Alle volte la mancanza di consapevolezza crea l’aspettativa. Cioè quando tu senti il bisogno di ricevere un feedback è la vera volta che non sei realmente consapevole di ciò che sei.
Se hai un valore grande, il risultato arriva, senza aspettare che arrivi, semplicemente tutto si muove di conseguenza. Mentre se ancora non sei così “forte” ti aspetti che gli altri facciano qualcosa per il semplcie motivo che tu l’hai fatta. Ma non è così. Non funziona così. Funziona che se ti aspetti che qualcuno faccia qualcosa per te è perché tu hai bisogno di quella persona/azione. Mentre se ti arriva senza la pretesa è perché è prorpio quella persona che ha bisogno di te.
Il bisogno semplicemente colma uno spazio vuoto. Aspettarsi che qualcuno lo riempia crea frustazione, e verrà riempito solo quando qualcun altro avrà un vuoto da colmare.

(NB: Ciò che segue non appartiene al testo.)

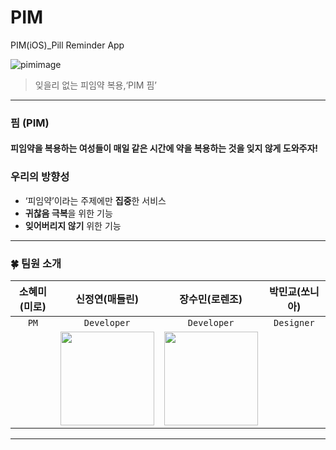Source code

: # PIM
PIM(iOS)_Pill Reminder App

![pimimage](https://github.com/PIM-PillReminder/PIM/assets/88757043/235900d4-0c5b-4381-bc81-b8486c5a771b)


> 잊을리 없는 피임약 복용,‘PIM 핌’
---
### 핌 (PIM)
#### 피임약을 복용하는 여성들이 매일 같은 시간에 약을 복용하는 것을 잊지 않게 도와주자!

### 우리의 방향성

- ‘피임약’이라는 주제에만 **집중**한 서비스
- **귀찮음 극복**을 위한 기능
- **잊어버리지 않기** 위한 기능
---

### 🍀 팀원 소개

| 소혜미(미로) | 신정연(매들린) | 장수민(로렌조) | 박민교(쏘니아) |
| :--------------: | :----------------: | :--------------: | :--------------: |
| `PM`    | `Developer`      | `Developer`    | `Designer`    |
|  | <img src="https://avatars.githubusercontent.com/u/88757043?v=4" width=150> | <img src="https://github.com/PIM-PillReminder/PIM/assets/88757043/fcdd103c-8388-4f8e-8a00-3b7f5c5550c7" width=150> |  |

---
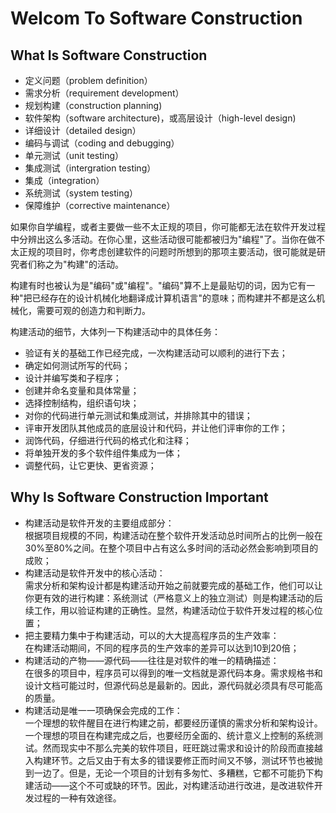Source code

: # Welcom To Software Construction

## What Is Software Construction

* 定义问题（problem definition）
* 需求分析（requirement development）
* 规划构建（construction planning)
* 软件架构（software architecture)，或高层设计（high-level design)
* 详细设计（detailed design）
* 编码与调试（coding and debugging）
* 单元测试（unit testing）
* 集成测试（intergration testing）
* 集成（integration）
* 系统测试（system testing）
* 保障维护（corrective maintenance）

如果你自学编程，或者主要做一些不太正规的项目，你可能都无法在软件开发过程中分辨出这么多活动。在你心里，这些活动很可能都被归为"编程"了。当你在做不太正规的项目时，你考虑创建软件的问题时所想到的那项主要活动，很可能就是研究者们称之为"构建"的活动。

构建有时也被认为是"编码"或"编程"。"编码"算不上是最贴切的词，因为它有一种"把已经存在的设计机械化地翻译成计算机语言"的意味；而构建并不都是这么机械化，需要可观的创造力和判断力。

构建活动的细节，大体列一下构建活动中的具体任务：  
* 验证有关的基础工作已经完成，一次构建活动可以顺利的进行下去；
* 确定如何测试所写的代码；
* 设计并编写类和子程序；
* 创建并命名变量和具体常量；
* 选择控制结构，组织语句块；
* 对你的代码进行单元测试和集成测试，并排除其中的错误；
* 评审开发团队其他成员的底层设计和代码，并让他们评审你的工作；
* 润饰代码，仔细进行代码的格式化和注释；
* 将单独开发的多个软件组件集成为一体；
* 调整代码，让它更快、更省资源；

## Why Is Software Construction Important

* 构建活动是软件开发的主要组成部分：  
  根据项目规模的不同，构建活动在整个软件开发活动总时间所占的比例一般在30%至80%之间。在整个项目中占有这么多时间的活动必然会影响到项目的成败；
* 构建活动是软件开发中的核心活动：  
  需求分析和架构设计都是构建活动开始之前就要完成的基础工作，他们可以让你更有效的进行构建：系统测试（严格意义上的独立测试）则是构建活动的后续工作，用以验证构建的正确性。显然，构建活动位于软件开发过程的核心位置；
* 把主要精力集中于构建活动，可以的大大提高程序员的生产效率：  
  在构建活动期间，不同的程序员的生产效率的差异可以达到10到20倍；
* 构建活动的产物——源代码——往往是对软件的唯一的精确描述：  
  在很多的项目中，程序员可以得到的唯一文档就是源代码本身。需求规格书和设计文档可能过时，但源代码总是最新的。因此，源代码就必须具有尽可能高的质量。
* 构建活动是唯一一项确保会完成的工作：  
  一个理想的软件醒目在进行构建之前，都要经历谨慎的需求分析和架构设计。一个理想的项目在构建完成之后，也要经历全面的、统计意义上控制的系统测试。然而现实中不那么完美的软件项目，旺旺跳过需求和设计的阶段而直接越入构建环节。之后又由于有太多的错误要修正而时间又不够，测试环节也被抛到一边了。但是，无论一个项目的计划有多匆忙、多糟糕，它都不可能扔下构建活动——这个不可或缺的环节。因此，对构建活动进行改进，是改进软件开发过程的一种有效途径。

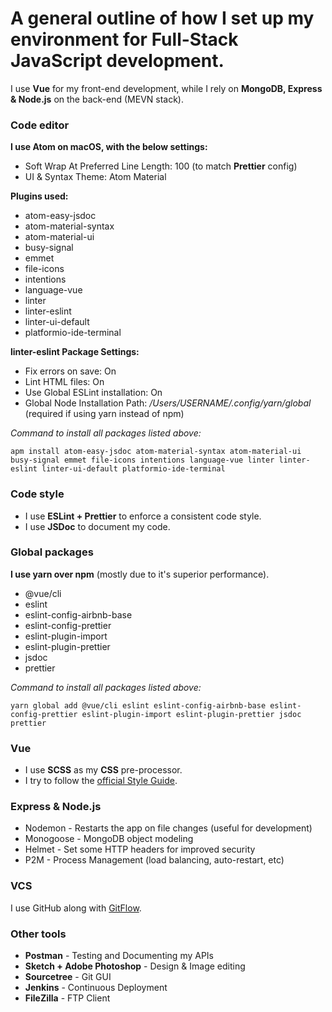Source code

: # A general outline of how I set up my environment for Full-Stack JavaScript development.

I use **Vue** for my front-end development, while I rely on **MongoDB, Express & Node.js** on the back-end (MEVN stack).

### Code editor

**I use Atom on macOS, with the below settings:**

- Soft Wrap At Preferred Line Length: 100 (to match **Prettier** config)
- UI & Syntax Theme: Atom Material

 **Plugins used:**
- atom-easy-jsdoc
- atom-material-syntax
- atom-material-ui
- busy-signal
- emmet
- file-icons
- intentions
- language-vue
- linter
- linter-eslint
- linter-ui-default
- platformio-ide-terminal

**linter-eslint Package Settings:**
- Fix errors on save: On
- Lint HTML files: On
- Use Global ESLint installation: On
- Global Node Installation Path: _/Users/USERNAME/.config/yarn/global_ (required if using yarn instead of npm)

*Command to install all packages listed above:*

`apm install atom-easy-jsdoc atom-material-syntax atom-material-ui busy-signal emmet file-icons intentions language-vue linter linter-eslint linter-ui-default platformio-ide-terminal`

 ### Code style

- I use **ESLint + Prettier** to enforce a consistent code style.
- I use **JSDoc** to document my code.

 ### Global packages

 **I use yarn over npm** (mostly due to it's superior performance).
- @vue/cli
- eslint
- eslint-config-airbnb-base
- eslint-config-prettier
- eslint-plugin-import
- eslint-plugin-prettier
- jsdoc
- prettier

*Command to install all packages listed above:*

`yarn global add @vue/cli eslint eslint-config-airbnb-base eslint-config-prettier eslint-plugin-import eslint-plugin-prettier jsdoc prettier`

### Vue
- I use **SCSS** as my **CSS** pre-processor.
- I try to follow the [official Style Guide](https://vuejs.org/v2/style-guide/).

### Express & Node.js

- Nodemon - Restarts the app on file changes (useful for development)
- Monogoose - MongoDB object modeling
- Helmet - Set some HTTP headers for improved security
- P2M - Process Management (load balancing, auto-restart, etc)

### VCS

I use GitHub along with [GitFlow](https://www.atlassian.com/git/tutorials/comparing-workflows/gitflow-workflow).

### Other tools

- **Postman** - Testing and Documenting my APIs
- **Sketch + Adobe Photoshop** - Design & Image editing
- **Sourcetree** - Git GUI
- **Jenkins** - Continuous Deployment
- **FileZilla** - FTP Client
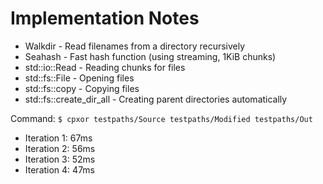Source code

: # Implementation Notes

- Walkdir - Read filenames from a directory recursively
- Seahash - Fast hash function (using streaming, 1KiB chunks)
- std::io::Read - Reading chunks for files
- std::fs::File - Opening files
- std::fs::copy - Copying files
- std::fs::create_dir_all - Creating parent directories automatically

Command: `$ cpxor testpaths/Source testpaths/Modified testpaths/Out`

- Iteration 1: 67ms
- Iteration 2: 56ms
- Iteration 3: 52ms
- Iteration 4: 47ms
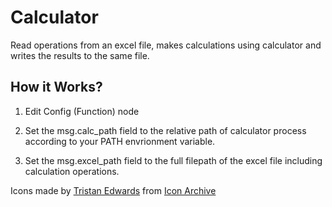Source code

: 
# Calculator
Read operations from an excel file, makes calculations using calculator and writes the results to the same file.

## How it Works?
1. Edit Config (Function) node

2. Set the msg.calc_path field to the relative path of calculator process according to
your PATH envrionment variable.

3. Set the msg.excel_path field to the full filepath of the excel file including
calculation operations.

Icons made by [Tristan Edwards](http://dribbble.com/tristanedwards) from [Icon Archive](https://iconarchive.com/)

Un po’ come i vasi comunicanti. Si cerca di creare un equilibro tra di noi, e finché non ci sarà, ci troveremo spesso in uno stato di non accettazione. Non riusciremo a capire che siamo noi color che decidono gli equilibri inbase al nostro grado di accettazione e di conoscienza di noi stessi.
La parte più difficile credo, parlo per me naturalmente, perché ci sono dei momenti dove mi sento pienamente cosciente di ciò che sono e faccio, ed altre dove inciampo come un bambino sui gradini che portano a casa.
Dai c’è sempre da lavorare su se stessi, finché arriverà quel giorno dove chiuderemo i conti e diremo, ha valso la pena vivere?

Walter J.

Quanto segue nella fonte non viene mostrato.